## TASK
Look through the material that follows and show every line with the string "display".

───

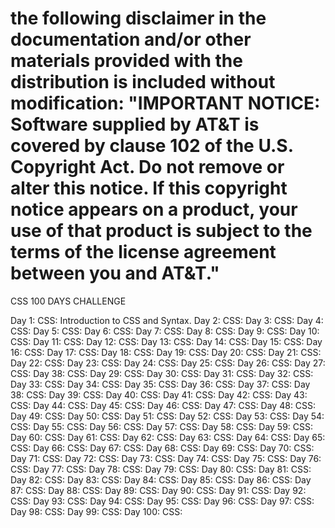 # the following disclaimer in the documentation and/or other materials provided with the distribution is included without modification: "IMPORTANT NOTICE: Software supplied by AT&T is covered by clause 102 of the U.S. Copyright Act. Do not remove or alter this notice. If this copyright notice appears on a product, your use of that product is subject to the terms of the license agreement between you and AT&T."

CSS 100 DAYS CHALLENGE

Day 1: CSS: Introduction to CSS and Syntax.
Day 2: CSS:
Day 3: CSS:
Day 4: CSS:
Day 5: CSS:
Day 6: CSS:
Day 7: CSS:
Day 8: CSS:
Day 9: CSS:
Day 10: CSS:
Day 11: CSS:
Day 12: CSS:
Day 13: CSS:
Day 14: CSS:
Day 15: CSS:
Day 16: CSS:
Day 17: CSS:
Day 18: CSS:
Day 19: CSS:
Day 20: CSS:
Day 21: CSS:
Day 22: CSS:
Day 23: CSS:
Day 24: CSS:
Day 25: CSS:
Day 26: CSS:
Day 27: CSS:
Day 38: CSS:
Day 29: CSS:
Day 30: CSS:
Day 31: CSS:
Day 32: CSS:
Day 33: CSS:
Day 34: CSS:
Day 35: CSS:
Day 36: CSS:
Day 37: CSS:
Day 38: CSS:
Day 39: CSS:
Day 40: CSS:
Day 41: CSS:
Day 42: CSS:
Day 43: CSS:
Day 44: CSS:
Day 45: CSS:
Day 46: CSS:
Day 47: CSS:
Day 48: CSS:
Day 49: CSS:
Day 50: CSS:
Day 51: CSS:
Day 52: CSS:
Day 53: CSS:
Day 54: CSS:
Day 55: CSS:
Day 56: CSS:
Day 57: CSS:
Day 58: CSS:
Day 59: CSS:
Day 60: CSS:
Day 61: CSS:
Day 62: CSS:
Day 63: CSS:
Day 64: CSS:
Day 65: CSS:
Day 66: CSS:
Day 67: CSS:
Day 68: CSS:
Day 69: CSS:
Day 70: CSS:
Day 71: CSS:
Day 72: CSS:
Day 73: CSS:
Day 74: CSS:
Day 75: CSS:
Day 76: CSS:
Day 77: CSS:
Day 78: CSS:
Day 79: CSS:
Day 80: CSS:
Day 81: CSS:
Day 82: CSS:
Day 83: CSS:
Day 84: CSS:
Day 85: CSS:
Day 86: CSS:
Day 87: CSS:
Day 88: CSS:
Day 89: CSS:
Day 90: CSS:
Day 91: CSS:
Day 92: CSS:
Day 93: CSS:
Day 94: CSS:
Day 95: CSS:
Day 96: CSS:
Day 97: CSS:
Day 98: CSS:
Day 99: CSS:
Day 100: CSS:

───

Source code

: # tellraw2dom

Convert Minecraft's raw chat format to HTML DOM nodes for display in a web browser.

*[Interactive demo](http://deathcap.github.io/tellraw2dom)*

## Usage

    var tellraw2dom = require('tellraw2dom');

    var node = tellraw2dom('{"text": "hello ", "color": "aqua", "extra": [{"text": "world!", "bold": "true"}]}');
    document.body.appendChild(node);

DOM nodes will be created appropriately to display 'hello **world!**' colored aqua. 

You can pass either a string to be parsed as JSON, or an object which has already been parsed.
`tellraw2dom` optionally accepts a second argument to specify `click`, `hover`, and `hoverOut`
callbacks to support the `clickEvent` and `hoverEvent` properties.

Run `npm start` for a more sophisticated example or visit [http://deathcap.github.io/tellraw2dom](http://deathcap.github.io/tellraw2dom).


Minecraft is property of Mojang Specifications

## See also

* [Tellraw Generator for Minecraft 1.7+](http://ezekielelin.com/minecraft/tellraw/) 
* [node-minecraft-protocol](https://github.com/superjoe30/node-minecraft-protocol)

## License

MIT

───

## SOLUTION TO THIS EXERCISE
Convert Minecraft's raw chat format to HTML DOM nodes for display in a web browser.
DOM nodes will be created appropriately to display 'hello **world!**' colored aqua. 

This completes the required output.